» **Stored data**
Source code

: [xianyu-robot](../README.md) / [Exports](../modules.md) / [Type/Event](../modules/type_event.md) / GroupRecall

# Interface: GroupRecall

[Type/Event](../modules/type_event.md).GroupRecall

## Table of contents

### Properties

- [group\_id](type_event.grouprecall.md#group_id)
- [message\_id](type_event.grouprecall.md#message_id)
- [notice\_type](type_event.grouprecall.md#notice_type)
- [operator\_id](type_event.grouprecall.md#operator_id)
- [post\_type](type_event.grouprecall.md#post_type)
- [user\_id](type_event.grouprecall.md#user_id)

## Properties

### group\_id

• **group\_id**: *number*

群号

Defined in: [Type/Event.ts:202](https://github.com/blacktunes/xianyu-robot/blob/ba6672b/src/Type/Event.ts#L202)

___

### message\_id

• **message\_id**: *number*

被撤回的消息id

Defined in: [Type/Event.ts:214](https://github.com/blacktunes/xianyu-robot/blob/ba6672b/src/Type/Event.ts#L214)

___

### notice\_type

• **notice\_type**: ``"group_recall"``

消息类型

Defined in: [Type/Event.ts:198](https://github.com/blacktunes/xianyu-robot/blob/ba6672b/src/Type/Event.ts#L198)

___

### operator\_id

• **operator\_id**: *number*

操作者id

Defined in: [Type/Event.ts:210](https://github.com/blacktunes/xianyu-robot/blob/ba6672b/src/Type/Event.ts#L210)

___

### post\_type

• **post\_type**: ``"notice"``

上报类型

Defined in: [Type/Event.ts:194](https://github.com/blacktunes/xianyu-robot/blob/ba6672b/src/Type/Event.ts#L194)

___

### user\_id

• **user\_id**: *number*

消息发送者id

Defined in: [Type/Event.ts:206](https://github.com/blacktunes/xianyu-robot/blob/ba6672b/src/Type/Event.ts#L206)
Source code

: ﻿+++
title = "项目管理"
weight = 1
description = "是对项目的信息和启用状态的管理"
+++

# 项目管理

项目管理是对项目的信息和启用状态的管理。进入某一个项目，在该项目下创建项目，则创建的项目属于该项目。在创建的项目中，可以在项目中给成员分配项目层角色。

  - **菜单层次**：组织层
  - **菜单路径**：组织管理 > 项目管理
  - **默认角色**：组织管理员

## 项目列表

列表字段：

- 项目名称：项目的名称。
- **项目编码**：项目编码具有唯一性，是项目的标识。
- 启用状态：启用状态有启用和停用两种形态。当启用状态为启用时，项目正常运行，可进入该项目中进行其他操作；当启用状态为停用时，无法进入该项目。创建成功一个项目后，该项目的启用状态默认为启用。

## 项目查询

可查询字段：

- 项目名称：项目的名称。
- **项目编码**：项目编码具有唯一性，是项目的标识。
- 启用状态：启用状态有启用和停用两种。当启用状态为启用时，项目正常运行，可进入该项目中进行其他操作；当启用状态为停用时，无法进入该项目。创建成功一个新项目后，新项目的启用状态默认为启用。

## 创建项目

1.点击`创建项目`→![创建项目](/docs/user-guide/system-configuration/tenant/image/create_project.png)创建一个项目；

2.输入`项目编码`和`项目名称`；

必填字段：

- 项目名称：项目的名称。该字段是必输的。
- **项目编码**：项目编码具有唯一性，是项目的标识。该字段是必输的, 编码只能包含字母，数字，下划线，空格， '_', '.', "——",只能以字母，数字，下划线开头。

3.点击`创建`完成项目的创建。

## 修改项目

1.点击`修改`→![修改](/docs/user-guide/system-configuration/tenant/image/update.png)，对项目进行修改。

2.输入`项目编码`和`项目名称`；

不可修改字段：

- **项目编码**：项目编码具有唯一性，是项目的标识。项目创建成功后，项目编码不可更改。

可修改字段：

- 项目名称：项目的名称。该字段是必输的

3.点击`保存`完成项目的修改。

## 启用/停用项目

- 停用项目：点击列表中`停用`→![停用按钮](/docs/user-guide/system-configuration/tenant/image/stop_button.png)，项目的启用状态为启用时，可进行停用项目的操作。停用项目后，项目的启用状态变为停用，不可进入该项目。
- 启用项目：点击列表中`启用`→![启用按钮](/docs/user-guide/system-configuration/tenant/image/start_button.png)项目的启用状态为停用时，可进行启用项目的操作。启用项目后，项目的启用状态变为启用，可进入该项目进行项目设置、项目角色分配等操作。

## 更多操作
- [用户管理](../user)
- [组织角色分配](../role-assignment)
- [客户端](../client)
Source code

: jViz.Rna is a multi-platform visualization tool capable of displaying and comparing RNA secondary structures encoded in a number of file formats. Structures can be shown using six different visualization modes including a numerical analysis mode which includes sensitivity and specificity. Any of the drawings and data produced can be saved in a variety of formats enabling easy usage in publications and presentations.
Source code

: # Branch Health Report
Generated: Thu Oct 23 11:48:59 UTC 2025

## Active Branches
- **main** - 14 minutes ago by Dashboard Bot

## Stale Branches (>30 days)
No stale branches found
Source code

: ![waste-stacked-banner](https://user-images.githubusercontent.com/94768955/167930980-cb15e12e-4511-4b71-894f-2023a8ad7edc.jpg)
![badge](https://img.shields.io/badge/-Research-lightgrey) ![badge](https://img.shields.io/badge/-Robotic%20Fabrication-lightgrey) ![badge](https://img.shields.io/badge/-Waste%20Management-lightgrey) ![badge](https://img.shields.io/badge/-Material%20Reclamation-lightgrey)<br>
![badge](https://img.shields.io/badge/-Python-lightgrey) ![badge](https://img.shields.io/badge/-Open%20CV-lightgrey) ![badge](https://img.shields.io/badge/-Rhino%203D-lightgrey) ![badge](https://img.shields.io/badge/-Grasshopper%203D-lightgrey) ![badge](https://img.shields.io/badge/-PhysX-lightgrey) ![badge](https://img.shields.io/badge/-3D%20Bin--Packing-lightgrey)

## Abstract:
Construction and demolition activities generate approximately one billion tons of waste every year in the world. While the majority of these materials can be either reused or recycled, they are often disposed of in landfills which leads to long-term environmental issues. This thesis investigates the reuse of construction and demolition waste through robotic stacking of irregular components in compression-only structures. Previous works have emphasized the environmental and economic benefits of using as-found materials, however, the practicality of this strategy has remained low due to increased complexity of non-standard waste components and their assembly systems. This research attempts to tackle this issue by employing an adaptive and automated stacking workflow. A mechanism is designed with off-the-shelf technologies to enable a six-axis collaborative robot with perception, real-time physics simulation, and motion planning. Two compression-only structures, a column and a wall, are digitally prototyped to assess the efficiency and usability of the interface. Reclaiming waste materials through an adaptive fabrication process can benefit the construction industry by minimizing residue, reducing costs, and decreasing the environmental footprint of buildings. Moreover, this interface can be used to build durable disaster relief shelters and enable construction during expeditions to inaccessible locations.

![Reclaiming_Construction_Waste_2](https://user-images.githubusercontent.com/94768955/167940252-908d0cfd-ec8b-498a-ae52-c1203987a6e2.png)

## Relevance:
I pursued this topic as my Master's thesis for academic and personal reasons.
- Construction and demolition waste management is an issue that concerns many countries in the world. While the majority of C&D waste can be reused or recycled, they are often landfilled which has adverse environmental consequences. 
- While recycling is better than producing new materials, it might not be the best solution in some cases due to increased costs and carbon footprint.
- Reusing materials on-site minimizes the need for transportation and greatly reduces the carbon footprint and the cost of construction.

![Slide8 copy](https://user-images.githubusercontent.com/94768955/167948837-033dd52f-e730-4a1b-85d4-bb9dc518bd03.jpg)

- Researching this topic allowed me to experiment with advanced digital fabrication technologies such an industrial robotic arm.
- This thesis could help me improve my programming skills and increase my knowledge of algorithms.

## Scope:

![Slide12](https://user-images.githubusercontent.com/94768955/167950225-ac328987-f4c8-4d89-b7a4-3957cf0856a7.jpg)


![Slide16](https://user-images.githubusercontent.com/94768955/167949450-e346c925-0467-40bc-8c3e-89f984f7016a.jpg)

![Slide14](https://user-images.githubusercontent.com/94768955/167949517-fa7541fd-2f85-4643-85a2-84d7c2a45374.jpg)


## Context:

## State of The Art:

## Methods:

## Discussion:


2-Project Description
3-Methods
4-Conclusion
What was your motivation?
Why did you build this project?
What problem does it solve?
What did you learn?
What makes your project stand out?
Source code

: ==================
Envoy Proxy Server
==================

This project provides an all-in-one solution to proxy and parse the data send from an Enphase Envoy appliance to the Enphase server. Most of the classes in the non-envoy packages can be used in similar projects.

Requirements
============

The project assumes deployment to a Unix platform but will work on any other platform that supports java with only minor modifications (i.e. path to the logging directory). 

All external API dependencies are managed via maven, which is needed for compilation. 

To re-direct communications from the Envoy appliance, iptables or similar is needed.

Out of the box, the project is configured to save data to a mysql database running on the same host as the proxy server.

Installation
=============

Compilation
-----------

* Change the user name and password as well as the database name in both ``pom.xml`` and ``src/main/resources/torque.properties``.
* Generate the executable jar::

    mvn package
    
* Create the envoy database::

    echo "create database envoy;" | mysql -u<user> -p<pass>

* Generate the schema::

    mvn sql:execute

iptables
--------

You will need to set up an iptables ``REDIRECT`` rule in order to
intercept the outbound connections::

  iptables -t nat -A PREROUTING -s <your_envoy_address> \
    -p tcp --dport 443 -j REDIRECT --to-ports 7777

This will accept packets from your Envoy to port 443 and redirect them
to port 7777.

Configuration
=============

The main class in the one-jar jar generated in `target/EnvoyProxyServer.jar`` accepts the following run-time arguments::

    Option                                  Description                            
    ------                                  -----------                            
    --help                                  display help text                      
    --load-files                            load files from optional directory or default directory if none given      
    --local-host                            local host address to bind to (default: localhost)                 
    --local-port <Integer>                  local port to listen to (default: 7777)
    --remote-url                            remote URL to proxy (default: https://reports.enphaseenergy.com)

» **Assignment**
Where does the word "from" occur in the records? Return every line that holds it.

» **Output of the exercise**
This project provides an all-in-one solution to proxy and parse the data send from an Enphase Envoy appliance to the Enphase server. Most of the classes in the non-envoy packages can be used in similar projects.
To re-direct communications from the Envoy appliance, iptables or similar is needed.
This will accept packets from your Envoy to port 443 and redirect them
    --load-files                            load files from optional directory or default directory if none given      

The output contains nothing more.